El peso que cada uno de los tres primeros niveles tiene en cada momento de la convivencia va marcando los diferentes episodios de la pareja. La historia de la pareja es la síntesis de cómo han encontrado mecanismos de autorregulación a partir de esos tres niveles. Es la construcción de dichos mecanismos la que garantiza la supervivencia y el buen funcionamiento de la relación (Sinay, 2006).

Veamos un ejemplo que los profesionales con formación en terapia de parejas encontramos en nuestras sesiones: Laura tiene 35 años y lleva ocho años de relación con su pareja y cinco viviendo juntos. Ella tiene claro que quiere tener hijos pero él no. Al principio de la relación él le dijo que en algún momento los querría tener y la paciente se aferró a esa idea. Pero a día de hoy sigue sin saber cuándo llegará ese día o si tan siquiera llegará. Laura se siente presionada por su edad, y además, tiene ovarios poliquísticos por lo que su ginecólogo le ha sugerido que cuanto antes tenga a sus hijos, mejor.

La paciente dice que siente mucha frustración porque sabe que su pareja y ella se quieren pero se ha planteado dejarle antes que la situación se vuelva insostenible. Señala que: “No me veo capaz de renunciar a la maternidad, pero se me hace muy difícil renunciar a mi pareja, con la que he sido muy feliz; es la decisión más difícil que he tenido que tomar hasta ahora en toda mi vida”. ¿Qué me sugiere usted?, le pregunta a la psicóloga.

La terapeuta se muestra comprensiva ante su situación y le invita a reflexionar en el hecho de tanto ella como su pareja han supuesto cosas; ella al creer que la pareja cambiaría de opinión y mostrarse dispuesta a esperar hasta estar “listos”, y la pareja al no serle claro desde un principio y decirle que no quería tenerlos.
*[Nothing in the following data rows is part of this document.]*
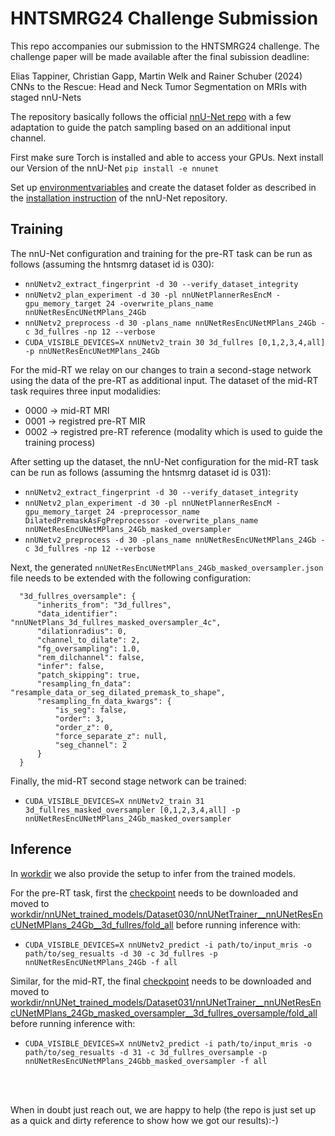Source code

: # HNTSMRG24 Challenge Submission
This repo accompanies our submission to the HNTSMRG24 challenge. The challenge paper will be made available after the final subission deadline:

Elias Tappiner, Christian Gapp, Martin Welk and Rainer Schuber (2024) CNNs to the Rescue: Head and Neck Tumor Segmentation on MRIs with staged nnU-Nets

The repository basically follows the official [nnU-Net repo](https://github.com/MIC-DKFZ/nnUNet/tree/v2.4.2) with a few adaptation to guide the patch sampling based on an additional input channel.

First make sure Torch is installed and able to access your GPUs.
Next install our Version of the nnU-Net
`pip install -e nnunet`

Set up [environmentvariables](https://github.com/MIC-DKFZ/nnUNet/blob/v2.4.2/documentation/set_environment_variables.md) and create the dataset folder as described in the [installation instruction](https://github.com/MIC-DKFZ/nnUNet/blob/v2.4.2/documentation/dataset_format.md) of the nnU-Net repository.

## Training
The nnU-Net configuration and training for the pre-RT task can be run as follows (assuming the hntsmrg dataset id is 030):

- `nnUNetv2_extract_fingerprint -d 30 --verify_dataset_integrity`
- `nnUNetv2_plan_experiment -d 30 -pl nnUNetPlannerResEncM -gpu_memory_target 24 -overwrite_plans_name nnUNetResEncUNetMPlans_24Gb`
- `nnUNetv2_preprocess -d 30 -plans_name nnUNetResEncUNetMPlans_24Gb -c 3d_fullres -np 12 --verbose`
- `CUDA_VISIBLE_DEVICES=X nnUNetv2_train 30 3d_fullres [0,1,2,3,4,all] -p nnUNetResEncUNetMPlans_24Gb`

For the mid-RT we relay on our changes to train a second-stage network using the data of the pre-RT as additional input. The dataset of the mid-RT task requires three input modalidies:
- 0000 -> mid-RT MRI
- 0001 -> registred pre-RT MIR
- 0002 -> registred pre-RT reference (modality which is used to guide the training process)

After setting up the dataset, the nnU-Net configuration for the mid-RT task can be run as follows (assuming the hntsmrg dataset id is 031):

- `nnUNetv2_extract_fingerprint -d 30 --verify_dataset_integrity`
- `nnUNetv2_plan_experiment -d 30 -pl nnUNetPlannerResEncM -gpu_memory_target 24 -preprocessor_name DilatedPremaskAsFgPreprocessor -overwrite_plans_name nnUNetResEncUNetMPlans_24Gb_masked_oversampler`
- `nnUNetv2_preprocess -d 30 -plans_name nnUNetResEncUNetMPlans_24Gb -c 3d_fullres -np 12 --verbose`

Next, the generated `nnUNetResEncUNetMPlans_24Gb_masked_oversampler.json` file needs to be extended with the following configuration:

```
  "3d_fullres_oversample": {
      "inherits_from": "3d_fullres",
      "data_identifier": "nnUNetPlans_3d_fullres_masked_oversampler_4c",
      "dilationradius": 0,
      "channel_to_dilate": 2,
      "fg_oversampling": 1.0,
      "rem_dilchannel": false,
      "infer": false,
      "patch_skipping": true,
      "resampling_fn_data": "resample_data_or_seg_dilated_premask_to_shape",
      "resampling_fn_data_kwargs": {
          "is_seg": false,
          "order": 3,
          "order_z": 0,
          "force_separate_z": null,
          "seg_channel": 2
      }
  }
```

Finally, the mid-RT second stage network can be trained:

- `CUDA_VISIBLE_DEVICES=X nnUNetv2_train 31 3d_fullres_masked_oversampler [0,1,2,3,4,all] -p nnUNetResEncUNetMPlans_24Gb_masked_oversampler`

## Inference
In [workdir](workdir) we also provide the setup to infer from the trained models. 

For the pre-RT task, first the [checkpoint](https://google_drive_link) needs to be downloaded and moved to [workdir/nnUNet_trained_models/Dataset030/nnUNetTrainer__nnUNetResEncUNetMPlans_24Gb__3d_fullres/fold_all](workdir/nnUNet_trained_models/Dataset030/nnUNetTrainer__nnUNetResEncUNetMPlans_24Gb__3d_fullres/fold_all) before running inference with:

- `CUDA_VISIBLE_DEVICES=X nnUNetv2_predict -i path/to/input_mris -o path/to/seg_resualts -d 30 -c 3d_fullres -p nnUNetResEncUNetMPlans_24Gb -f all`

Similar, for the mid-RT, the final [checkpoint](https://google_drive_link) needs to be downloaded and moved to [workdir/nnUNet_trained_models/Dataset031/nnUNetTrainer__nnUNetResEncUNetMPlans_24Gb_masked_oversampler__3d_fullres_oversample/fold_all](workdir/nnUNet_trained_models/Dataset031/nnUNetTrainer__nnUNetResEncUNetMPlans_24Gb_masked_oversampler__3d_fullres_oversample/fold_all) before running inference with:

- `CUDA_VISIBLE_DEVICES=X nnUNetv2_predict -i path/to/input_mris -o path/to/seg_resualts -d 31 -c 3d_fullres_oversample -p nnUNetResEncUNetMPlans_24Gbb_masked_oversampler -f all`


<br/>
<br/>

When in doubt just reach out, we are happy to help (the repo is just set up as a quick and dirty reference to show how we got our results):-)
Asimismo, la psicóloga le comenta a Laura que es difícil compaginar los proyectos personales con los de pareja, y que esta situación suele pasar muy a menudo, por lo que no existe ninguna solución correcta sino la que cada uno decida tomar.

Se le sugiere que le traslade su situación emocional actual a la pareja, con la finalidad de recoger su opinión sin esperar nada a cambio y tomar una decisión a partir de lo que se hable. Para ello, es importante preparar el momento de la conversación y tener claros los mensajes que se desean comunicar, de una forma asertiva, que facilite un contacto con los sentimientos para poder trasladarlos de una forma coherente.
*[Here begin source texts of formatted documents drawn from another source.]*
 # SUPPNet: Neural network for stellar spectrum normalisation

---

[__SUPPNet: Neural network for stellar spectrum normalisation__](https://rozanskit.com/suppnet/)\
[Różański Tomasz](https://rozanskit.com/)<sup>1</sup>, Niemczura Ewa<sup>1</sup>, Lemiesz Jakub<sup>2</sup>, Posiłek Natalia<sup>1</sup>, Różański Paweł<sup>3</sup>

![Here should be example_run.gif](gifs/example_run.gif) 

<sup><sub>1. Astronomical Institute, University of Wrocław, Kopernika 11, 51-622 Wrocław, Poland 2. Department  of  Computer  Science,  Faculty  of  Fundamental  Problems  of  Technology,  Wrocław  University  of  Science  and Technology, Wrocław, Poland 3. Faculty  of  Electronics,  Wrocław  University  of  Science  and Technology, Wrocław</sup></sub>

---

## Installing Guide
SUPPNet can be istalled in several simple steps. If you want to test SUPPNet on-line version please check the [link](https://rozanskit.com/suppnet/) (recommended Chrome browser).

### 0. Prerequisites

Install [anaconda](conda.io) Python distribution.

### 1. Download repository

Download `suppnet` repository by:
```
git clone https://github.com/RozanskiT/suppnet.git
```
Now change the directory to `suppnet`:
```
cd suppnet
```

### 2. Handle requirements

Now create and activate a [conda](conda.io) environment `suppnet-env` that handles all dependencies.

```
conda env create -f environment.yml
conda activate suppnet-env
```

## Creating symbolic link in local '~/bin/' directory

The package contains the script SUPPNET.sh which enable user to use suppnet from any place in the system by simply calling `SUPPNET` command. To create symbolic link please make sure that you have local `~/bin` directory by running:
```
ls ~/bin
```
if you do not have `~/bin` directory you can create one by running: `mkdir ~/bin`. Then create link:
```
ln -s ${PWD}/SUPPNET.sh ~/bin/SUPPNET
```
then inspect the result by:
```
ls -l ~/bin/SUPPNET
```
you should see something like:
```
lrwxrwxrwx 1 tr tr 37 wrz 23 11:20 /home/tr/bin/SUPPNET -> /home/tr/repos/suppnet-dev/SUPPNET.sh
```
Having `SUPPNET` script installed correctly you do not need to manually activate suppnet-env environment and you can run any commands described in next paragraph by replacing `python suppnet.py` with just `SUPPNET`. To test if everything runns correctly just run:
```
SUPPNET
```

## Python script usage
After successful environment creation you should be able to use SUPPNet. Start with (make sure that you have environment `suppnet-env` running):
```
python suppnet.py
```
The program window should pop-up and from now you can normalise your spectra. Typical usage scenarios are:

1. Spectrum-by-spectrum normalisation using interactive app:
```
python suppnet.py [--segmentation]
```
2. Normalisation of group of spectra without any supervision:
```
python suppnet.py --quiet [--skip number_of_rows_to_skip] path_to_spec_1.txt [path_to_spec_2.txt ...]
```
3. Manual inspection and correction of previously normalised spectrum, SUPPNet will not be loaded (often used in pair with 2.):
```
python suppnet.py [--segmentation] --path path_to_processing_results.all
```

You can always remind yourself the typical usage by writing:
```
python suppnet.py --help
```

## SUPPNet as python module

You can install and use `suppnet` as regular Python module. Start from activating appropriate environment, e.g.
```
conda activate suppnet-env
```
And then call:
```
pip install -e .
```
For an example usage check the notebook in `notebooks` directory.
Al mismo tiempo, se le plantea que anticipe lo que la pareja le puede decir para imaginarse cómo contestar ante los posibles escenarios.
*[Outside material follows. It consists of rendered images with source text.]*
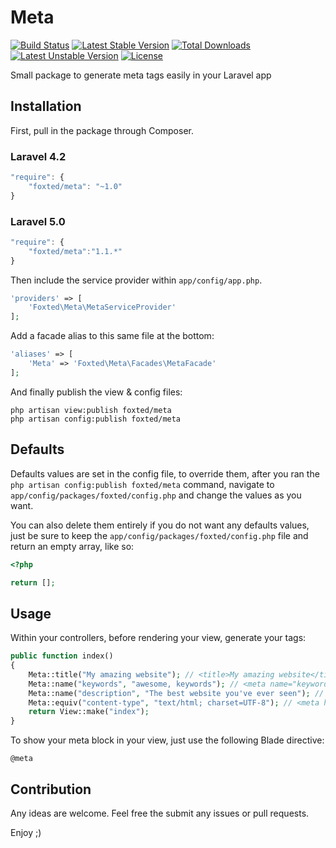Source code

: # Meta

[![Build Status](https://travis-ci.org/foxted/Meta.svg?branch=master)](https://travis-ci.org/foxted/Meta)
[![Latest Stable Version](https://poser.pugx.org/foxted/meta/v/stable.svg)](https://packagist.org/packages/foxted/meta)
[![Total Downloads](https://poser.pugx.org/foxted/meta/downloads.svg)](https://packagist.org/packages/foxted/meta)
[![Latest Unstable Version](https://poser.pugx.org/foxted/meta/v/unstable.svg)](https://packagist.org/packages/foxted/meta)
[![License](https://poser.pugx.org/foxted/meta/license.svg)](https://packagist.org/packages/foxted/meta)

Small package to generate meta tags easily in your Laravel app

## Installation

First, pull in the package through Composer.

### Laravel 4.2

```js
"require": {
    "foxted/meta": "~1.0"
}
```

### Laravel 5.0

```js
"require": {
    "foxted/meta":"1.1.*"
}
```

Then include the service provider within `app/config/app.php`.

```php
'providers' => [
    'Foxted\Meta\MetaServiceProvider'
];
```

Add a facade alias to this same file at the bottom:

```php
'aliases' => [
    'Meta' => 'Foxted\Meta\Facades\MetaFacade'
];
```

And finally publish the view & config files:

```
php artisan view:publish foxted/meta
php artisan config:publish foxted/meta
```

## Defaults

Defaults values are set in the config file, to override them, after you ran the `php artisan config:publish foxted/meta` command, navigate to `app/config/packages/foxted/config.php` and change the values as you want.

You can also delete them entirely if you do not want any defaults values, just be sure to keep the `app/config/packages/foxted/config.php` file and return an empty array, like so:

```php
<?php

return [];
```

## Usage

Within your controllers, before rendering your view, generate your tags:

```php
public function index()
{
    Meta::title("My amazing website"); // <title>My amazing website</title>
    Meta::name("keywords", "awesome, keywords"); // <meta name="keywords" content="awesome, keywords">
    Meta::name("description", "The best website you've ever seen"); // <meta name="description" content="The best website you've ever seen">
    Meta::equiv("content-type", "text/html; charset=UTF-8"); // <meta http-equiv="content-type" content="text/html; charset=UTF-8">
    return View::make("index");
}
```

To show your meta block in your view, just use the following Blade directive:

```
@meta
```


## Contribution

Any ideas are welcome. Feel free the submit any issues or pull requests.

Enjoy ;)
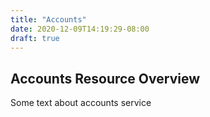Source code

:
 ```yaml
---
title: "Accounts"
date: 2020-12-09T14:19:29-08:00
draft: true
---
```


## Accounts Resource Overview

Some text about accounts service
Por último, se le recuerda a la paciente que sea cual sea el resultado de esta conversación, actualmente existen diferencias en las actitudes de las parejas a la hora de asumir la responsabilidad de la maternidad. Sin embargo, esto no es definitivo ya que también existen nuevas estructuras familiares (monoparental, adopciones, reestructuradas), que permiten que se ajusten los proyectos personales con los de familia.